• Aim of the task: In the data, find each line where the word "meinem" appears and list that line.

• Data extracts:
^^^^^^^^^^^^^^^^

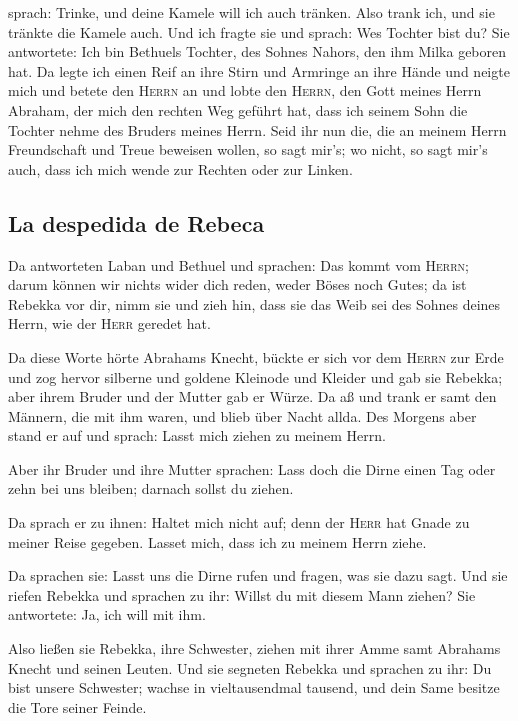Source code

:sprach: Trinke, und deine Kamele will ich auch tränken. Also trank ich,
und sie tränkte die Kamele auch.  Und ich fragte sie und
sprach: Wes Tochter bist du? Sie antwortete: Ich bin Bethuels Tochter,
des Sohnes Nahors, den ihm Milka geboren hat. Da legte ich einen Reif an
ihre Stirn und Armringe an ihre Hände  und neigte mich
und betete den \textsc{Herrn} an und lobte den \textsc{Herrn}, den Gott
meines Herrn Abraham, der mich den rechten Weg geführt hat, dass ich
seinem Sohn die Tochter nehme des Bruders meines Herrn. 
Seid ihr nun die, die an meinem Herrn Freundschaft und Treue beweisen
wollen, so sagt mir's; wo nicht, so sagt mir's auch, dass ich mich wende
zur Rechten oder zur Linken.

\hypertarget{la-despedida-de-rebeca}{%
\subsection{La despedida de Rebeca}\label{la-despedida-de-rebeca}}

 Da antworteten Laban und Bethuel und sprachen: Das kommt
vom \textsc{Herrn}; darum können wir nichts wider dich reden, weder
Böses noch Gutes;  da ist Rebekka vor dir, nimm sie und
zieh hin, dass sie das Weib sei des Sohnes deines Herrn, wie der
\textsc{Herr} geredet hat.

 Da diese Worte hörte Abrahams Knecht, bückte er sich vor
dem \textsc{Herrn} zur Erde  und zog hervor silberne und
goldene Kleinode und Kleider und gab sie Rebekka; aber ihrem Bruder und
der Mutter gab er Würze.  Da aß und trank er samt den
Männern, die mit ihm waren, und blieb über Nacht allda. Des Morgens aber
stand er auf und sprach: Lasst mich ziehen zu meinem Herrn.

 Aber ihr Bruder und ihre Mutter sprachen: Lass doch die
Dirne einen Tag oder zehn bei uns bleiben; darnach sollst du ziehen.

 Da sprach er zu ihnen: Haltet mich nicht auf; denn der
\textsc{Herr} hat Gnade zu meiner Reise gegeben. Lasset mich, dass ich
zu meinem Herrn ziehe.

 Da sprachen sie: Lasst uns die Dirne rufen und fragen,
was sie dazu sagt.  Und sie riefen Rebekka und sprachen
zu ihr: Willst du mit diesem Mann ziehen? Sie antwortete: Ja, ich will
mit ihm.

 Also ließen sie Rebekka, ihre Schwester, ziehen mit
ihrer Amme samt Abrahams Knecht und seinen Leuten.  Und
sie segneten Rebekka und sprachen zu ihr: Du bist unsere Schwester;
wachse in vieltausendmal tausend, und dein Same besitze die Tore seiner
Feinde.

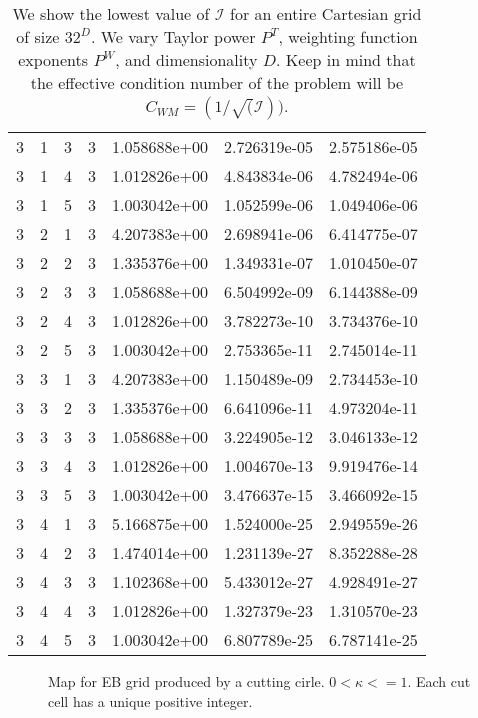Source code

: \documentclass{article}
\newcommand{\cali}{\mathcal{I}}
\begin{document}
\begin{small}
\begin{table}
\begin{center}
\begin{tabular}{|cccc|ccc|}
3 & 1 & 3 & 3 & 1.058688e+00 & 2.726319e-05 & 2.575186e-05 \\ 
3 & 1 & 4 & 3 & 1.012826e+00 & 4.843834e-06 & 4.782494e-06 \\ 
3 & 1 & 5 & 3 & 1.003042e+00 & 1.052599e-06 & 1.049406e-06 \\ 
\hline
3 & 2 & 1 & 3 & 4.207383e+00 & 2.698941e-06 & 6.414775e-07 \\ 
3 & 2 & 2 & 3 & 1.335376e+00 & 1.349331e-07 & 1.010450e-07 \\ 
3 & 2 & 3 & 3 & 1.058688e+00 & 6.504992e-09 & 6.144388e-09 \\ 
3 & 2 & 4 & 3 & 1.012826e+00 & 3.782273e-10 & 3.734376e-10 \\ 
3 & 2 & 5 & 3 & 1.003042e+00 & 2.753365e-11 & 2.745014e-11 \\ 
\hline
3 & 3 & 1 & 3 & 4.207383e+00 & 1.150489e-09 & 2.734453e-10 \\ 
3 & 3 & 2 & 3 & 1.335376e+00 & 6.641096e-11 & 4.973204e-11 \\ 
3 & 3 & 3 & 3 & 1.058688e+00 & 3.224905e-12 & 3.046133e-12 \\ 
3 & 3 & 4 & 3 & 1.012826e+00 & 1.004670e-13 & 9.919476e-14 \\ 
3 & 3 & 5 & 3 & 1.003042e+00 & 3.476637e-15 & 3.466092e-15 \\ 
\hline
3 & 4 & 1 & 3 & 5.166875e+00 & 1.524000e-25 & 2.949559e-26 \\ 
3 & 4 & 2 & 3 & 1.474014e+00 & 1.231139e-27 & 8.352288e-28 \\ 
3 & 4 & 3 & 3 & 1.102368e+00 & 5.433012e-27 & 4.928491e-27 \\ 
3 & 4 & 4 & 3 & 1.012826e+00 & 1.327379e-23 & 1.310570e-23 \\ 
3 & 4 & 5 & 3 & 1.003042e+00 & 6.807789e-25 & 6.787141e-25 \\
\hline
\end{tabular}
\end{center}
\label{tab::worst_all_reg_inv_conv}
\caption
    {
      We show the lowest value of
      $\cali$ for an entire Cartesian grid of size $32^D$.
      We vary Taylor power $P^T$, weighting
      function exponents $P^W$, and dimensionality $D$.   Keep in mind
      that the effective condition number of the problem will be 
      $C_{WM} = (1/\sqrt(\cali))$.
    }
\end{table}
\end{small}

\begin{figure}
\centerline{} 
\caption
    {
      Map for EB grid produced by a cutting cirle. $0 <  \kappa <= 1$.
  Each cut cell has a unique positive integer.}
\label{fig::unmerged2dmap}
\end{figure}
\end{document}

^^^^^^^^^^^^^^^^

• Completed exercise:
Seid ihr nun die, die an meinem Herrn Freundschaft und Treue beweisen
stand er auf und sprach: Lasst mich ziehen zu meinem Herrn.
zu meinem Herrn ziehe.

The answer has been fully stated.